Task directions: Print every record exactly as it appears. Leave the pictures out.

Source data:
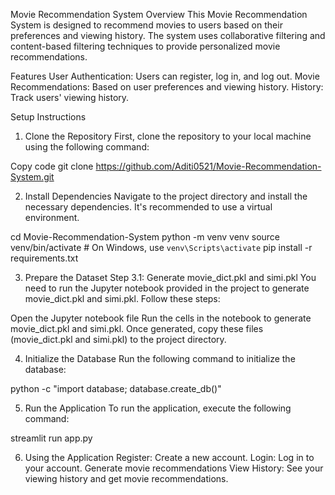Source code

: Movie Recommendation System
Overview
This Movie Recommendation System is designed to recommend movies to users based on their preferences and viewing history. The system uses collaborative filtering and content-based filtering techniques to provide personalized movie recommendations.

Features
User Authentication: Users can register, log in, and log out.
Movie Recommendations: Based on user preferences and viewing history.
History: Track users' viewing history.

Setup Instructions
1. Clone the Repository
First, clone the repository to your local machine using the following command:

Copy code
git clone https://github.com/Aditi0521/Movie-Recommendation-System.git

2. Install Dependencies
Navigate to the project directory and install the necessary dependencies. It's recommended to use a virtual environment.

cd Movie-Recommendation-System
python -m venv venv
source venv/bin/activate  # On Windows, use `venv\Scripts\activate`
pip install -r requirements.txt


3. Prepare the Dataset
Step 3.1: Generate movie_dict.pkl and simi.pkl
You need to run the Jupyter notebook provided in the project to generate movie_dict.pkl and simi.pkl. Follow these steps:

Open the Jupyter notebook file
Run the cells in the notebook to generate movie_dict.pkl and simi.pkl.
Once generated, copy these files (movie_dict.pkl and simi.pkl) to the project directory.


4. Initialize the Database
Run the following command to initialize the database:

python -c "import database; database.create_db()"


5. Run the Application
To run the application, execute the following command:

streamlit run app.py


6. Using the Application
Register: Create a new account.
Login: Log in to your account.
Generate movie recommendations
View History: See your viewing history and get movie recommendations.
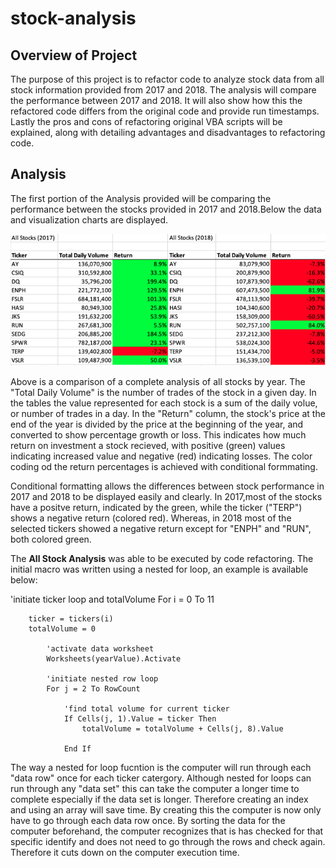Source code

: # stock-analysis

## Overview of Project

The purpose of this project is to refactor code to analyze stock data from all stock information provided from 2017 and 2018. The analysis will compare the performance between 2017 and 2018. It will also show how this the refactored code differs from the original code and provide run timestamps. Lastly the pros and cons of refactoring original VBA scripts will be explained, along with detailing advantages and disadvantages to refactoring code.

## Analysis

The first portion of the Analysis provided will be comparing the performance between the stocks provided in 2017 and 2018.Below the data and visualization charts are displayed.

 <img src="Resources\AllStockComparison.png" style="zoom: 80%;" />
 
 Above is a comparison of a complete analysis of all stocks by year. The "Total Daily Volume" is the number of trades of the stock in a given day. In the tables the value represented for each stock is a sum of the daily volue, or number of trades in a day. In the "Return" column, the stock's price at the end of the year is divided by the price at the beginning of the year, and converted to show percentage growth or loss. This indicates how much return on investment a stock recieved, with positive (green) values indicating increased value and negative (red) indicating losses. The color coding od the return percentages is achieved with conditional formmating.
 
 Conditional formatting allows the differences between stock performance in 2017 and 2018 to be displayed easily and clearly. In 2017,most of the stocks have a positve return, indicated by the green, while the ticker ("TERP") shows a negative return (colored red). Whereas, in 2018 most of the selected tickers showed a negative return except for "ENPH" and "RUN", both colored green.
 
The **All Stock Analysis** was able to be executed by code refactoring. The initial macro was written using a nested for loop, an example is available below:

 'initiate ticker loop and totalVolume
    For i = 0 To 11
    
        ticker = tickers(i)
        totalVolume = 0
       
            'activate data worksheet
            Worksheets(yearValue).Activate
            
            'initiate nested row loop
            For j = 2 To RowCount
            
                'find total volume for current ticker
                If Cells(j, 1).Value = ticker Then
                    totalVolume = totalVolume + Cells(j, 8).Value
                
                End If
                
                
 The way a nested for loop fucntion is the computer will run through each "data row" once for each ticker catergory. Although nested for loops can run through any "data set" this can take the computer a longer time to complete especially if the data set is longer. Therefore creating an index and using an array will save time. By creating this the computer is now only have to go through each data row once. By sorting the data for the computer beforehand, the computer recognizes that is has checked for that specific identify and does not need to go through the rows and check again. Therefore it cuts down on the computer execution time.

Completed task:
Source code

: Movie Recommendation System
Overview
This Movie Recommendation System is designed to recommend movies to users based on their preferences and viewing history. The system uses collaborative filtering and content-based filtering techniques to provide personalized movie recommendations.

Features
User Authentication: Users can register, log in, and log out.
Movie Recommendations: Based on user preferences and viewing history.
History: Track users' viewing history.

Setup Instructions
1. Clone the Repository
First, clone the repository to your local machine using the following command:

Copy code
git clone https://github.com/Aditi0521/Movie-Recommendation-System.git

2. Install Dependencies
Navigate to the project directory and install the necessary dependencies. It's recommended to use a virtual environment.

cd Movie-Recommendation-System
python -m venv venv
source venv/bin/activate  # On Windows, use `venv\Scripts\activate`
pip install -r requirements.txt


3. Prepare the Dataset
Step 3.1: Generate movie_dict.pkl and simi.pkl
You need to run the Jupyter notebook provided in the project to generate movie_dict.pkl and simi.pkl. Follow these steps:

Open the Jupyter notebook file
Run the cells in the notebook to generate movie_dict.pkl and simi.pkl.
Once generated, copy these files (movie_dict.pkl and simi.pkl) to the project directory.


4. Initialize the Database
Run the following command to initialize the database:

python -c "import database; database.create_db()"


5. Run the Application
To run the application, execute the following command:

streamlit run app.py


6. Using the Application
Register: Create a new account.
Login: Log in to your account.
Generate movie recommendations
View History: See your viewing history and get movie recommendations.
Source code

: # stock-analysis

## Overview of Project

The purpose of this project is to refactor code to analyze stock data from all stock information provided from 2017 and 2018. The analysis will compare the performance between 2017 and 2018. It will also show how this the refactored code differs from the original code and provide run timestamps. Lastly the pros and cons of refactoring original VBA scripts will be explained, along with detailing advantages and disadvantages to refactoring code.

## Analysis

The first portion of the Analysis provided will be comparing the performance between the stocks provided in 2017 and 2018.Below the data and visualization charts are displayed.

 <img src="Resources\AllStockComparison.png" style="zoom: 80%;" />
 
 Above is a comparison of a complete analysis of all stocks by year. The "Total Daily Volume" is the number of trades of the stock in a given day. In the tables the value represented for each stock is a sum of the daily volue, or number of trades in a day. In the "Return" column, the stock's price at the end of the year is divided by the price at the beginning of the year, and converted to show percentage growth or loss. This indicates how much return on investment a stock recieved, with positive (green) values indicating increased value and negative (red) indicating losses. The color coding od the return percentages is achieved with conditional formmating.
 
 Conditional formatting allows the differences between stock performance in 2017 and 2018 to be displayed easily and clearly. In 2017,most of the stocks have a positve return, indicated by the green, while the ticker ("TERP") shows a negative return (colored red). Whereas, in 2018 most of the selected tickers showed a negative return except for "ENPH" and "RUN", both colored green.
 
The **All Stock Analysis** was able to be executed by code refactoring. The initial macro was written using a nested for loop, an example is available below:

 'initiate ticker loop and totalVolume
    For i = 0 To 11
    
        ticker = tickers(i)
        totalVolume = 0
       
            'activate data worksheet
            Worksheets(yearValue).Activate
            
            'initiate nested row loop
            For j = 2 To RowCount
            
                'find total volume for current ticker
                If Cells(j, 1).Value = ticker Then
                    totalVolume = totalVolume + Cells(j, 8).Value
                
                End If
                
                
 The way a nested for loop fucntion is the computer will run through each "data row" once for each ticker catergory. Although nested for loops can run through any "data set" this can take the computer a longer time to complete especially if the data set is longer. Therefore creating an index and using an array will save time. By creating this the computer is now only have to go through each data row once. By sorting the data for the computer beforehand, the computer recognizes that is has checked for that specific identify and does not need to go through the rows and check again. Therefore it cuts down on the computer execution time.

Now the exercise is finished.